### Goal of the exercise
Below are some records. Copy every line in them that holds "weisse".

BEGIN Data excerpts

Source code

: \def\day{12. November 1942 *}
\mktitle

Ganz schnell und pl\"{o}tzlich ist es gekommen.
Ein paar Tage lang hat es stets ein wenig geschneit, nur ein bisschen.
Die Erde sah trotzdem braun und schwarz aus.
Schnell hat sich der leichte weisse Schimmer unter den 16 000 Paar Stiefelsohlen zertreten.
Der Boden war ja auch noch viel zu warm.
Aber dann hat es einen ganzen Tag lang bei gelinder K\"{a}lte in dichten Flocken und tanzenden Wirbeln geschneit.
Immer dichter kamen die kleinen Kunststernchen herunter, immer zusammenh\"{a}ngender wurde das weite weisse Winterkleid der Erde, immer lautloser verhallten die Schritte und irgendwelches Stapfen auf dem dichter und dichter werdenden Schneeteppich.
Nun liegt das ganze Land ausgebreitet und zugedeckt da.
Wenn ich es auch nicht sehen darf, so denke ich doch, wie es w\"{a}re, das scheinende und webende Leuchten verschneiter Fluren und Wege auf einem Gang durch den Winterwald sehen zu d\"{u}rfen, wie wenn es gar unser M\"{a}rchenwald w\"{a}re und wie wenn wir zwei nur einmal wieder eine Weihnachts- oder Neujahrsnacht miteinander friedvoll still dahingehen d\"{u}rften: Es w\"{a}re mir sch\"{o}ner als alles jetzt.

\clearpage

END Data excerpts
BEGIN Data excerpts

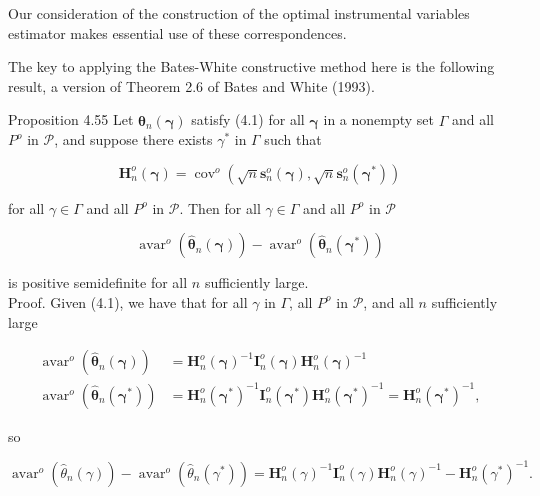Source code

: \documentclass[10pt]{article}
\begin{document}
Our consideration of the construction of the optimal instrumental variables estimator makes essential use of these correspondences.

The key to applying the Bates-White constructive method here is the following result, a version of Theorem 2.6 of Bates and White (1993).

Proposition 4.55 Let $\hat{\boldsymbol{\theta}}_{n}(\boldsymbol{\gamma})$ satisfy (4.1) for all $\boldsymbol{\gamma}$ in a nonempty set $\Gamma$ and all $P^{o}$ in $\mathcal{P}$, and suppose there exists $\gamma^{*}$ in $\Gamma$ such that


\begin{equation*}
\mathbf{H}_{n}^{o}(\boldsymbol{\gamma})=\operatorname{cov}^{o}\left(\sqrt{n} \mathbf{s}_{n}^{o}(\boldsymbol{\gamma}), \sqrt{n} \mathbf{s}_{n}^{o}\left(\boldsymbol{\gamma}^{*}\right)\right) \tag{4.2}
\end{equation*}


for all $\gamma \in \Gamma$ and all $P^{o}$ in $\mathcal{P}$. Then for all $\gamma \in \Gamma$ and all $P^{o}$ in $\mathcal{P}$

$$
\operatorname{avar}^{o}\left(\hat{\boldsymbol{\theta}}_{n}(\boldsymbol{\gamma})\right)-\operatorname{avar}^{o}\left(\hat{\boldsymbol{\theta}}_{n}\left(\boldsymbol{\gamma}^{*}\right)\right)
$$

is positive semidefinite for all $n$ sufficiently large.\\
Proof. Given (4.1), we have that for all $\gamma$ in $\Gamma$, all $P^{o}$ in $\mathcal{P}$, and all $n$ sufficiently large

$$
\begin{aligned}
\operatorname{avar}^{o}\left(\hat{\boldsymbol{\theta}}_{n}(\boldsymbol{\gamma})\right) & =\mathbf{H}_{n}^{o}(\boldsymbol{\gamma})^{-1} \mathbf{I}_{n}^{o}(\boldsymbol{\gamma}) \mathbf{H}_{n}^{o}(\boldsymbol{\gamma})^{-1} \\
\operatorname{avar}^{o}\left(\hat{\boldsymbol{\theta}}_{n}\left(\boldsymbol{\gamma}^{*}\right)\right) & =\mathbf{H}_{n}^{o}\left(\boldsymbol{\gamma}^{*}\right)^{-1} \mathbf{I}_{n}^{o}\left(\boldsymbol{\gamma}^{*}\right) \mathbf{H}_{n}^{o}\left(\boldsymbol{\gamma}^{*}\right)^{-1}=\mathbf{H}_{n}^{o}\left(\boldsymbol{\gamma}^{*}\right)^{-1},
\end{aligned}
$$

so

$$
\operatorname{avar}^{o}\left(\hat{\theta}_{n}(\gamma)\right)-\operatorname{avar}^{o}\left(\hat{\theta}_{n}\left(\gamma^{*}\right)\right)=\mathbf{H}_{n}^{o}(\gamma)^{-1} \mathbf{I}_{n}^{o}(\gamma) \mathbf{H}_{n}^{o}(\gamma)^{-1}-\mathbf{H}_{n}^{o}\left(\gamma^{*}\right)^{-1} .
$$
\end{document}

END Data excerpts
BEGIN Data excerpts

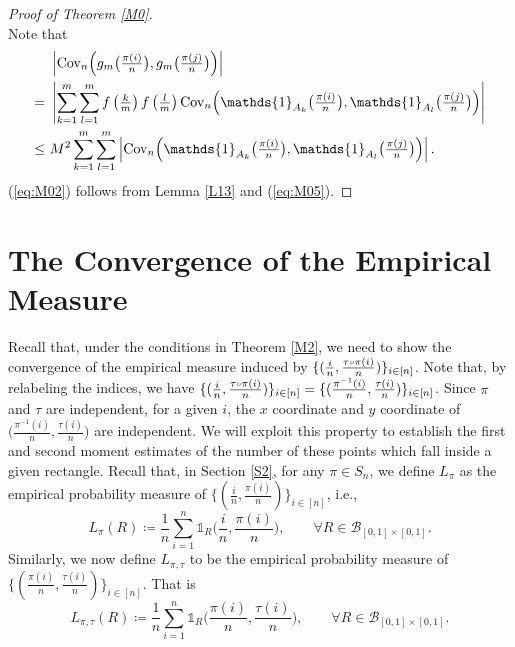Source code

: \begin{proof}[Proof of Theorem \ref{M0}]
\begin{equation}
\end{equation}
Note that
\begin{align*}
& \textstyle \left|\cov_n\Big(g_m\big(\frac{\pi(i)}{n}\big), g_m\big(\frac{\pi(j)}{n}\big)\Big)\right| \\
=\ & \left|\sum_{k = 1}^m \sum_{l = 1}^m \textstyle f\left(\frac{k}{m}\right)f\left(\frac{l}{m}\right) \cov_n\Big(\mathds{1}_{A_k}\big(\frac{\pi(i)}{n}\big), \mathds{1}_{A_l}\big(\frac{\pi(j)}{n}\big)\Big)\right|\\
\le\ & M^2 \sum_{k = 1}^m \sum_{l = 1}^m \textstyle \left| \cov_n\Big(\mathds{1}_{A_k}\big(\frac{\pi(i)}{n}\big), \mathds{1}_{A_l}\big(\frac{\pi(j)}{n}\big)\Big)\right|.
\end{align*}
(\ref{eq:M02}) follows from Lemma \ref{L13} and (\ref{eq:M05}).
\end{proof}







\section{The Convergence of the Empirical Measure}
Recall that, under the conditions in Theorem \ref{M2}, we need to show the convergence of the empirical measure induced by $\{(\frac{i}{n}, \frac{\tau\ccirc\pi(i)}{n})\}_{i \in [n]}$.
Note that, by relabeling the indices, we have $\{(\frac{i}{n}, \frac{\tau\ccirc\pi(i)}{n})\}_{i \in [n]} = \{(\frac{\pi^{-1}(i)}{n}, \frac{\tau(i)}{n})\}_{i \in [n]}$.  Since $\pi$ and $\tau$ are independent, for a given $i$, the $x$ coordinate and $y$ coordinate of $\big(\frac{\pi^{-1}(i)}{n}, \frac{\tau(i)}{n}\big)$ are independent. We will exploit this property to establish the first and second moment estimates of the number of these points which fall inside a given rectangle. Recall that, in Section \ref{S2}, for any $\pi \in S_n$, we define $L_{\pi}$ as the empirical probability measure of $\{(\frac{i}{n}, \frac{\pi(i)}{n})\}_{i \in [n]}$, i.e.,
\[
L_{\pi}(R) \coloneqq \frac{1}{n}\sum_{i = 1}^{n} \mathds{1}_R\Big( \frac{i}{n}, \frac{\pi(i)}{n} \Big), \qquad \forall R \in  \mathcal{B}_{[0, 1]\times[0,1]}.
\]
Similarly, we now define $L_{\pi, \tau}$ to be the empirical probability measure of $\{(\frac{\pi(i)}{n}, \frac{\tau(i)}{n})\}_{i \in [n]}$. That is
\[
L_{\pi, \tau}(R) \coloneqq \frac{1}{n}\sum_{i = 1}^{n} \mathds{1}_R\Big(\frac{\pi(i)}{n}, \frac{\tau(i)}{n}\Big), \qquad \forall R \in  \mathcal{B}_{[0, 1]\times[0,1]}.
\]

END Data excerpts

### Response below
Schnell hat sich der leichte weisse Schimmer unter den 16 000 Paar Stiefelsohlen zertreten.
Immer dichter kamen die kleinen Kunststernchen herunter, immer zusammenh\"{a}ngender wurde das weite weisse Winterkleid der Erde, immer lautloser verhallten die Schritte und irgendwelches Stapfen auf dem dichter und dichter werdenden Schneeteppich.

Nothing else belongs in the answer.